Cho as a religious, auspicious or sacred symbol: Of all the explanations this explanation has the most supporting evidence and is in the opinion of many researchers the most likely.
Within Nepali culture the inclusion of religious symbols or ornamentation to imbue power or significance is commonplace be it on doorknobs, cooking equipment or the many coloured and decorated trucks you see on the streets there. Even within the west this isn't a foreign concept. A sword with engraving helps to show wealth and communicate a form of power. A pommel might incorporate traditional celtic knotwork or similar motifs for much the same reason- it makes a blade more significant.

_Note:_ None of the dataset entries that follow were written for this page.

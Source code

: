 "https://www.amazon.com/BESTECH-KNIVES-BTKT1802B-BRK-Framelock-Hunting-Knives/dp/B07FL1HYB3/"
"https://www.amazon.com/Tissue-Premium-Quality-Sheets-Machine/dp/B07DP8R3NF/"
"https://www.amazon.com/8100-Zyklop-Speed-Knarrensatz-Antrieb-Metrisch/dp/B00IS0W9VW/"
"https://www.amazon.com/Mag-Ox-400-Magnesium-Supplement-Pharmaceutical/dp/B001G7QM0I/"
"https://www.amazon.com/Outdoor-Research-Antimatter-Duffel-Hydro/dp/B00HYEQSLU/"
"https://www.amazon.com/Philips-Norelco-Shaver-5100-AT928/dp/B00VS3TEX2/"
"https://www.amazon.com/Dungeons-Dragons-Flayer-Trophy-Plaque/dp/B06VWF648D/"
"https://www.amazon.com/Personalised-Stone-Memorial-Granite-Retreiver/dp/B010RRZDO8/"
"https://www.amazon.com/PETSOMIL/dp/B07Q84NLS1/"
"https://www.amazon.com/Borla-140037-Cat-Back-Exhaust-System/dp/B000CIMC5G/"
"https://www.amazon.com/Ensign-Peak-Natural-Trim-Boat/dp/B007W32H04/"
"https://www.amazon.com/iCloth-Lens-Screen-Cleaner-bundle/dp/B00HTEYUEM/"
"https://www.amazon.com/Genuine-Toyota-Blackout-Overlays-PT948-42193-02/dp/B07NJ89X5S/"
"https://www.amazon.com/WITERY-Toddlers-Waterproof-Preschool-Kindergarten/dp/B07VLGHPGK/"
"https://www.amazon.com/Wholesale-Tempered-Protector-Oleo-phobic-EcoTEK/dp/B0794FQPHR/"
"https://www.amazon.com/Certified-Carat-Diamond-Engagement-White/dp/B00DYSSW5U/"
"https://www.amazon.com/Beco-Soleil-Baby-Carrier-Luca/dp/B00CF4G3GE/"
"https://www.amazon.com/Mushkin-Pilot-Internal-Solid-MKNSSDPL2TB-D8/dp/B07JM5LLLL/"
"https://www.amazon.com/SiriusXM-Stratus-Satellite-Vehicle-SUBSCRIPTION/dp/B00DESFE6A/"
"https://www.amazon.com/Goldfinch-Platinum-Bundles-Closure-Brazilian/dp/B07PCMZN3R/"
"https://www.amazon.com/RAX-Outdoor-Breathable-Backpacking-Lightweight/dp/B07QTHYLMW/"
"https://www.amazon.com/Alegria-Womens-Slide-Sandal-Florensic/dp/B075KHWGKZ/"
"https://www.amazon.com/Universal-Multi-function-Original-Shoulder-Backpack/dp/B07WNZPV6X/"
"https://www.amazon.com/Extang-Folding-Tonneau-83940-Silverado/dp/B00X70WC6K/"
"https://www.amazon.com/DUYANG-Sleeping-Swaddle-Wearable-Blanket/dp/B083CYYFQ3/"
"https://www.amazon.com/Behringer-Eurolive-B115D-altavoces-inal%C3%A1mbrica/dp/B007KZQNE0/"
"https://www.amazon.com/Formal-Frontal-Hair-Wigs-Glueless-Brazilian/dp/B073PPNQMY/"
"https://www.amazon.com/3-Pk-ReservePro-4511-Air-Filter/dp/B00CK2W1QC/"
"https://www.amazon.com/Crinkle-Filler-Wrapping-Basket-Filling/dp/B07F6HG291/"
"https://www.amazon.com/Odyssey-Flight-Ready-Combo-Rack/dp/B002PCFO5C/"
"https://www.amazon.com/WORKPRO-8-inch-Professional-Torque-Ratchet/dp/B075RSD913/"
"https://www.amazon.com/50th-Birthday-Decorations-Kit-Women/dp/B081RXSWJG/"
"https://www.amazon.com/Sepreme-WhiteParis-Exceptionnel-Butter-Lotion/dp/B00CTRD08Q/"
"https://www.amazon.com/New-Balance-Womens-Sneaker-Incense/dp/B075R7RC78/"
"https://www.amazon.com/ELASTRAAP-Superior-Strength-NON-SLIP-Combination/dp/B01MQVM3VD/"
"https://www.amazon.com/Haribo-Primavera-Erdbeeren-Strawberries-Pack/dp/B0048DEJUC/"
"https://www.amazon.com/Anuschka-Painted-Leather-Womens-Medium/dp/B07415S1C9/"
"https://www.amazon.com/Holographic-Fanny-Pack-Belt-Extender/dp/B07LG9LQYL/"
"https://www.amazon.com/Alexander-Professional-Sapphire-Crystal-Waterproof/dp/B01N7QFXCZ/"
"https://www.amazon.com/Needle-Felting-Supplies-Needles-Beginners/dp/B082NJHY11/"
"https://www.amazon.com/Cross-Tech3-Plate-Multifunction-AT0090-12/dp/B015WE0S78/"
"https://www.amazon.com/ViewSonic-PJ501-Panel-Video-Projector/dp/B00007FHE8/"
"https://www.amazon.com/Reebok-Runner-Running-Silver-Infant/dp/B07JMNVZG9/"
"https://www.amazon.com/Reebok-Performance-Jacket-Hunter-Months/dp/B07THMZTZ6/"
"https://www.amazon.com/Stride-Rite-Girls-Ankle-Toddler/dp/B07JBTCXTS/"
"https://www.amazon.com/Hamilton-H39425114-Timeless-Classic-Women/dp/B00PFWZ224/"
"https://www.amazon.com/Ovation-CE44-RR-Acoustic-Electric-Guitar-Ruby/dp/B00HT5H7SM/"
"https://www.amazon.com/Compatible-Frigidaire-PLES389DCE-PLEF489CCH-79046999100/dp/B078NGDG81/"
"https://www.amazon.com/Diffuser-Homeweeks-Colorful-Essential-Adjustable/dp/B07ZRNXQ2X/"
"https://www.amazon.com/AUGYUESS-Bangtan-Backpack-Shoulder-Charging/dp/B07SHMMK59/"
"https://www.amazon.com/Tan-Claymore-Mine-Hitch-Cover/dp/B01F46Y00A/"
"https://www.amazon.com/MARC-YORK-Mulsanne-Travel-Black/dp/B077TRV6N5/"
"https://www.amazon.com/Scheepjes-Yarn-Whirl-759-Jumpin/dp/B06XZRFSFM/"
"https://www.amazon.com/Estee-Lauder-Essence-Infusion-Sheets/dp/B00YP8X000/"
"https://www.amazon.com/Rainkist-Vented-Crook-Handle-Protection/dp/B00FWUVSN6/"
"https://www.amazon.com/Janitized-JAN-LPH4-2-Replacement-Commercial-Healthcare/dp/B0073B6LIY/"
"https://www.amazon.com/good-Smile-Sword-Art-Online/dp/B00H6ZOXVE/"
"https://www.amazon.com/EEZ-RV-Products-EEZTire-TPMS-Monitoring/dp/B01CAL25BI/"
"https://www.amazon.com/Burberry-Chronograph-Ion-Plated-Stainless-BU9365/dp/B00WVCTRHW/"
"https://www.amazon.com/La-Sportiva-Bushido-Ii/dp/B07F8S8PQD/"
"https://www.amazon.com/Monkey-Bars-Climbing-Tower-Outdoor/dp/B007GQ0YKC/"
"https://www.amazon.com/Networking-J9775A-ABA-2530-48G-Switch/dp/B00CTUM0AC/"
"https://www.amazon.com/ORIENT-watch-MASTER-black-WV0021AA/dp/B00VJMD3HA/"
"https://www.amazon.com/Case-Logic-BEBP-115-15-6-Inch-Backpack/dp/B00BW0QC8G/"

Many direct interpretations of the shape of a cho focus strongly on the contemporary shape that's seen so commonly. These include:

A cow's hoof/udder- Cows are sacred and a sign of wealth within hinduism, so it checks out. An alternative is that it's a buffalo's hoof in reference to the sacrifice of these animals during dashain etc. While this is a valid connection, the kind of khukuris used for these sacrifices are specialised and very large. This to filter back across to military and agricultural khukuris is unlikely.

Yoni/Lingam- For those unfamiliar a yoni is a hindu symbol representing a vagina, while a lingam represents that of a penis. Within hinduism these are powerful associations to make. A yoni has the power to create life while a lingam is seen as a powerful and sacred object. These are often carved of stone and can be found throughout hindu influenced asia.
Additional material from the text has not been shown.